* The problem: Search the records for the string "mathcal". Copy each line where it occurs.

* Dataset entries:
——————————

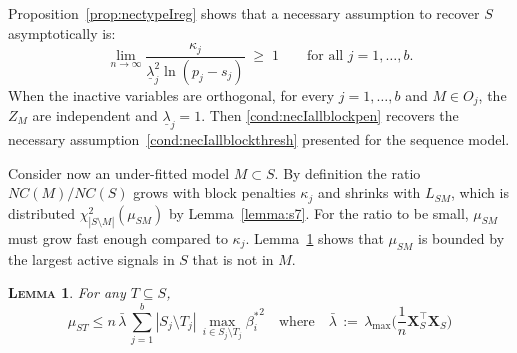 \documentclass[aos]{imsart}
\theoremstyle{plain}
\newtheorem{lem}[thm]{\textsc{Lemma}}
\newcommand{\paul}[1]{{\small{\color{green} \sf $\spadesuit$ Paul: #1}}}
\newcommand{\bs}{\boldsymbol}
\begin{document}

Proposition~\ref{prop:nectypeIreg} shows that 
a necessary assumption to recover $S$ asymptotically
is: 
\begin{equation}\label{cond:necIallblockpen}
\lim_{n\to\infty}\frac{\kappa_j}{\underline{\lambda}_j^2\ln(p_j-s_j)}\;\geq\;1\qquad\mbox{for all }j=1,\ldots,b.
\end{equation}
When the inactive variables are orthogonal, for every $j=1,\ldots,b$ and $M\in O_j$, the $Z_M$ are independent and $\underline{\lambda}_j=1$. Then \eqref{cond:necIallblockpen} recovers %
the necessary assumption~\eqref{cond:necIallblockthresh} presented for the sequence model.

Consider now an under-fitted model $M\subset S$. %
By definition the ratio $NC(M)/NC(S)$ %
grows with block penalties $\kappa_j$ and shrinks with $L_{SM}$, which is distributed $\chi^2_{|S\setminus M|}(\mu_{SM})$ by Lemma~\ref{lemma:s7}.
For the ratio to be small, $\mu_{SM}$ must grow
fast enough compared to $\kappa_j$. Lemma~\ref{lem:upperboundnoncentral} shows that $\mu_{SM}$ is bounded by the largest active signals in $S$ that is not in $M$.
\begin{lem}\label{lem:upperboundnoncentral}
    For any $T\subseteq S$, $$\mu_{ST} \leq n\,\bar{\lambda}\,\sum_{j=1}^b|S_j\setminus T_j|\,\max_{i\in S_j\setminus T_j}{\beta_{i}^*}^2 \quad \text{where}\quad \bar{\lambda}\,:=\,\lambda_{\max}\Big(\frac1n \bs X_{S}^\top\bs X_{S}\Big)$$
\end{lem}
\end{document}
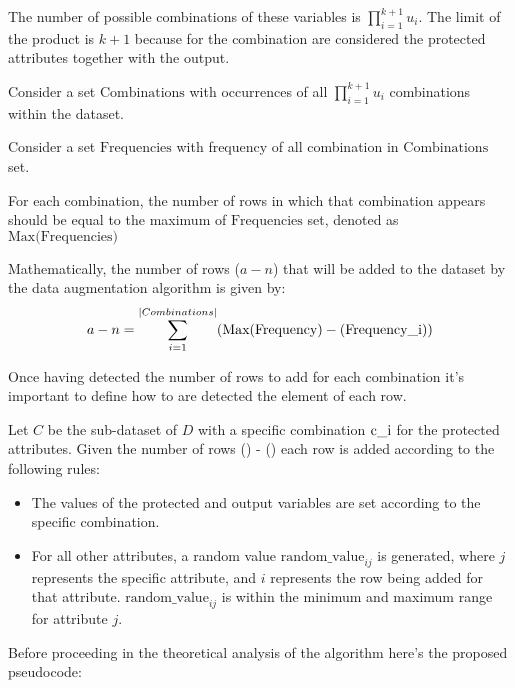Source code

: The number of possible combinations of these variables is $\prod_{i=1}^{k+1} u_i$. The limit of the product is ${k + 1}$ because for the combination are considered the protected attributes together with the output.

Consider a set $\text{Combinations}$ with occurrences of all $\prod_{i=1}^{k+1} u_i$ combinations within the dataset. 

Consider a set $\text{Frequencies}$ with frequency of all combination in $\text{Combinations}$ set.

For each combination, the number of rows in which that combination appears should be equal to the maximum of $\text{Frequencies}$ set, denoted as $\text{Max(Frequencies)}$

Mathematically, the number of rows ($a - n$) that will be added to the dataset by the data augmentation algorithm is given by:
\[
a - n = \sum_{i=1}^{|Combinations|}(\text{Max}(\text{Frequency}) - (\text{Frequency\textunderscore i}))
\]

Once having detected the number of rows to add for each combination it's important to define how to are detected the element of each row.

Let $C$ be the sub-dataset of $D$ with a specific combination $\text{c\textunderscore i}$ for the protected attributes. Given the number of rows () - () each row is added according to the following rules:

\begin{itemize}
    
    \item The values of the protected and output variables are set according to the specific combination.
   
    \item For all other attributes, a random value $\text{random\_value}_{ij}$ is generated, where $j$ represents the specific attribute, and $i$ represents the row being added for that attribute. $\text{random\_value}_{ij}$ is within the minimum and maximum range for attribute $j$.

\end{itemize}

\newpage
Before proceeding in the theoretical analysis of the algorithm here's the proposed pseudocode:

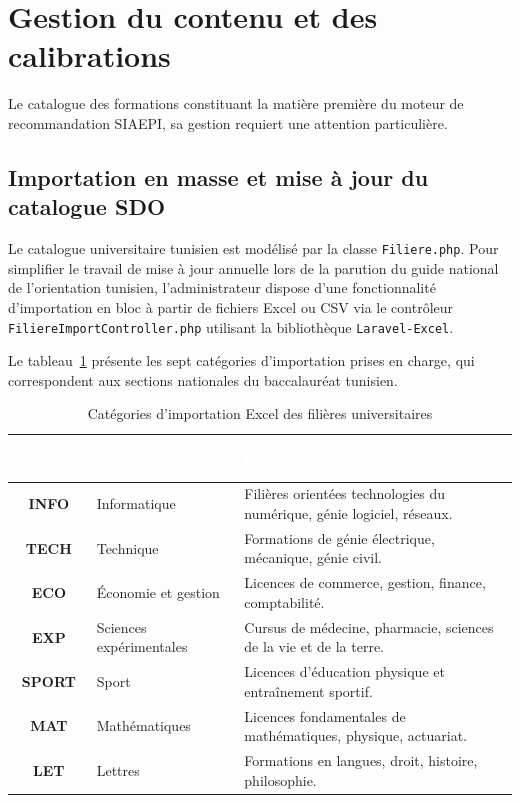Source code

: \section{Gestion du contenu et des calibrations}

Le catalogue des formations constituant la matière première du moteur de recommandation SIAEPI, sa gestion requiert une attention particulière.

\subsection{Importation en masse et mise à jour du catalogue SDO}

Le catalogue universitaire tunisien est modélisé par la classe \texttt{Filiere.php}. Pour simplifier le travail de mise à jour annuelle lors de la parution du guide national de l'orientation tunisien, l'administrateur dispose d'une fonctionnalité d'importation en bloc à partir de fichiers Excel ou CSV via le contrôleur \texttt{FiliereImportController.php} utilisant la bibliothèque \texttt{Laravel-Excel}.

Le tableau~\ref{tab:categories_import} présente les sept catégories d'importation prises en charge, qui correspondent aux sections nationales du baccalauréat tunisien.

\begin{table}[H]
\centering
\small
\begin{tabular}{|c|p{4.5cm}|p{8cm}|}
\hline
\rowcolor{headercolor} 
\textcolor{white}{\textbf{Catégorie}} & \textcolor{white}{\textbf{Section du Baccalauréat}} & \textcolor{white}{\textbf{Description du fichier d'importation}} \\
\hline
\textbf{INFO} & Informatique & Filières orientées technologies du numérique, génie logiciel, réseaux. \\
\hline
\rowcolor{rowgray}
\textbf{TECH} & Technique & Formations de génie électrique, mécanique, génie civil. \\
\hline
\textbf{ECO} & Économie et gestion & Licences de commerce, gestion, finance, comptabilité. \\
\hline
\rowcolor{rowgray}
\textbf{EXP} & Sciences expérimentales & Cursus de médecine, pharmacie, sciences de la vie et de la terre. \\
\hline
\textbf{SPORT} & Sport & Licences d'éducation physique et entraînement sportif. \\
\hline
\rowcolor{rowgray}
\textbf{MAT} & Mathématiques & Licences fondamentales de mathématiques, physique, actuariat. \\
\hline
\textbf{LET} & Lettres & Formations en langues, droit, histoire, philosophie. \\
\hline
\end{tabular}
\caption{Catégories d'importation Excel des filières universitaires}
\label{tab:categories_import}
\end{table}

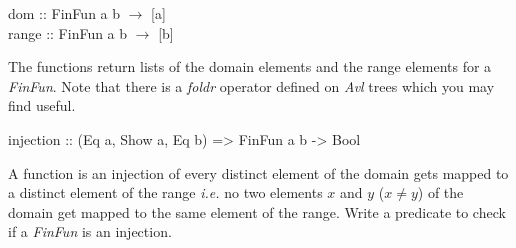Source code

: \documentclass[11pt]{article}
\begin{document}
\begin{exercise}
\begin{smallprogram*}
\>  dom :: FinFun a b $\rightarrow$ [a] \\
\>  range :: FinFun a b $\rightarrow$ [b] \\
\end{smallprogram*} 
The functions return lists of the domain elements and the range elements for a
{\it{FinFun}}.  Note that there is a {\it{foldr}} operator defined on
{\it{Avl}} trees which you may find useful.

\begin{smallprogram*}
\>  injection :: (Eq a, Show a, Eq b) => FinFun a b -> Bool\\
\end{smallprogram*} 
A function is an injection of every distinct element of the domain gets mapped
to a distinct element of the range {\em{i.e.}} no two elements $x$ and $y$
($x\not=y$) of the domain get mapped to the same element of the range.  Write a
predicate to check if a {\it{FinFun}} is an injection. 






\end{exercise}
\end{document}
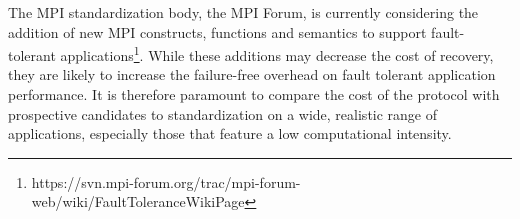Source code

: The MPI standardization body, the MPI Forum, is currently considering
the addition of new MPI constructs, functions and semantics to support
fault-tolerant applications\footnote{https://svn.mpi-forum.org/trac/mpi-forum-web/wiki/FaultToleranceWikiPage}. While these additions may decrease the cost
of recovery, they are likely to increase the failure-free overhead on
fault tolerant application performance. It is therefore paramount to
compare the cost of the \cof protocol with prospective candidates to
standardization on a wide, realistic range of applications, especially
those that feature a low computational intensity.

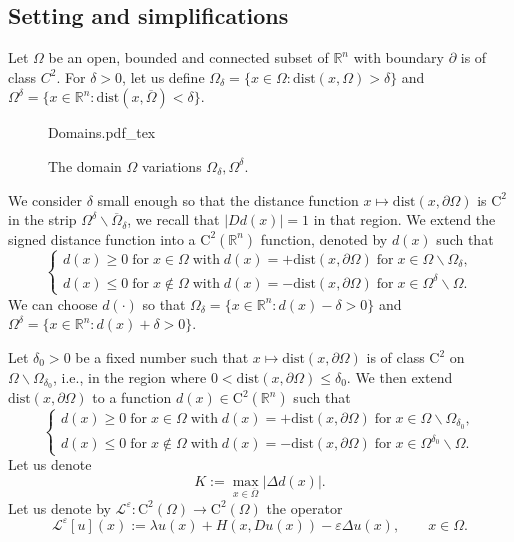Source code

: \documentclass[11pt,reqno]{amsart}
\numberwithin{figure}{section}
\theoremstyle{plain}
\theoremstyle{remark}
\numberwithin{equation}{section}
\newcommand{\rmC}{\mathrm{C}}
\newcommand{\incfig}[1]{%
    \def\svgwidth{\columnwidth}
    {#1.pdf_tex}
}
\begin{document}
\subsection{Setting and simplifications} Let $\Omega$ be an open, bounded and connected subset of $\mathbb{R}^n$ with boundary $\partial$ is of class $C^2$. For $\delta>0$, let us define $\Omega_\delta = \{x\in \Omega: \mathrm{dist}(x,\Omega) > \delta\}$ and $\Omega^\delta = \{x\in \mathbb{R}^n: \mathrm{dist}(x,\overline{\Omega}) < \delta\}$. 
\begin{figure}[ht]
    \centering
    \def\svgwidth{0.47\columnwidth}
    {Domains.pdf_tex}
    \caption{The domain $\Omega$ variations $\Omega_\delta, \Omega^\delta$.}
    \label{fig:Domains}
\end{figure}
We consider $\delta$ small enough so that the distance function $x\mapsto \mathrm{dist}(x,\partial \Omega)$ is $\mathrm{C}^2$ in the strip $\Omega^\delta\backslash \overline{\Omega}_\delta$, we recall that $|D d(x)| = 1$ in that region. We extend the signed distance function into a $\mathrm{C}^2(\mathbb{R}^n)$ function, denoted by $d(x)$ such that 
\begin{equation*}
    \begin{cases}
    d(x)\geq 0\;\text{for}\;x\in\Omega\;\text{with}\;d(x) = +\mathrm{dist}(x,\partial\Omega)\;\text{for}\;x\in \Omega\backslash \Omega_\delta,\\
    d(x)\leq 0\;\text{for}\;x\notin \Omega\;\text{with}\;d(x) = -\mathrm{dist}(x,\partial\Omega)\;\text{for}\;x\in \Omega^\delta\backslash \Omega.
    \end{cases}
\end{equation*}
We can choose $d(\cdot)$ so that $\Omega_\delta = \{x\in \mathbb{R}^n: d(x)-\delta >0 \}$ and $\Omega^\delta = \{x\in \mathbb{R}^n: d(x) +\delta>0\}$.


Let $\delta_0>0$ be a fixed number such that $x\mapsto \mathrm{dist}(x,\partial\Omega)$ is of class $\mathrm{C}^2$ on $\Omega\backslash \Omega_{\delta_0}$, i.e., in the region where $0<\mathrm{dist}(x,\partial\Omega) \leq \delta_0$. We then extend $\mathrm{dist}(x,\partial\Omega)$ to a function $d(x)\in \mathrm{C}^2(\mathbb{R}^n)$ such that 
\begin{equation*}
    \begin{cases}
    d(x)\geq 0\;\text{for}\;x\in\Omega\;\text{with}\;d(x) = +\mathrm{dist}(x,\partial\Omega)\;\text{for}\;x\in \Omega\backslash \Omega_{\delta_0},\\
    d(x)\leq 0\;\text{for}\;x\notin \Omega\;\text{with}\;d(x) = -\mathrm{dist}(x,\partial\Omega)\;\text{for}\;x\in \Omega^{\delta_0}\backslash \Omega.
    \end{cases}
\end{equation*}
Let us denote
\begin{equation*}
    K := \max_{x\in \overline{\Omega}} |\Delta d(x)|.
\end{equation*}
\noindent Let us denote by $\mathcal{L}^\varepsilon:\rmC^2(\Omega)\to \rmC^2(\Omega)$ the operator
\begin{equation*}
    \mathcal{L}^\varepsilon[u](x) := \lambda u(x) + H(x,Du(x)) - \varepsilon \Delta u(x), \qquad x\in \Omega.
\end{equation*}
\end{document}
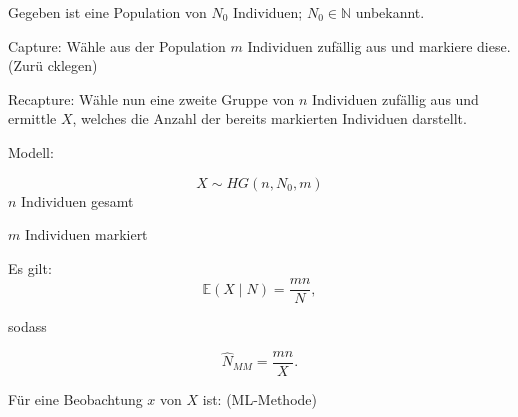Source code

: \documentclass[10pt]{article}
\newcommand{\EW}{\mathbb{E}} %
\newenvironment{BSP}[1][]
{\begin{Beispiel}[frametitle=#1]}{\end{Beispiel}}
\begin{document}
	\begin{BSP}[Beispiel 1.3.9 (Schätzung der Populationsgröße mit der Capture/Recapture-Methode)]
		Gegeben ist eine Population von $N_0$ Individuen; $N_0 \in \mathbb{N}$ unbekannt. 
		
		Capture: Wähle aus der Population $m$ Individuen zufällig aus und markiere diese. (Zurü cklegen)
		
		Recapture: Wähle nun eine zweite Gruppe von $n$ Individuen zufällig aus und ermittle $X$, welches die Anzahl der bereits markierten Individuen darstellt. 
		
		Modell:
		
		\begin{equation*}
			X \sim HG(n,N_0,m)
		\end{equation*}
		$n$ Individuen gesamt
		
		$m$ Individuen markiert
		
		Es gilt:
		\begin{equation*}
			\EW(X \mid N) = \frac{mn}{N},
		\end{equation*}
		
		sodass
		
		\begin{equation*}
			\hat{N}_{MM}=\frac{mn}{X}.
		\end{equation*}
		
		Für eine Beobachtung $x$ von $X$ ist: (ML-Methode)
		

\end{BSP}
\end{document}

——————————

* Output of the task:
\noindent Let us denote by $\mathcal{L}^\varepsilon:\rmC^2(\Omega)\to \rmC^2(\Omega)$ the operator
    \mathcal{L}^\varepsilon[u](x) := \lambda u(x) + H(x,Du(x)) - \varepsilon \Delta u(x), \qquad x\in \Omega.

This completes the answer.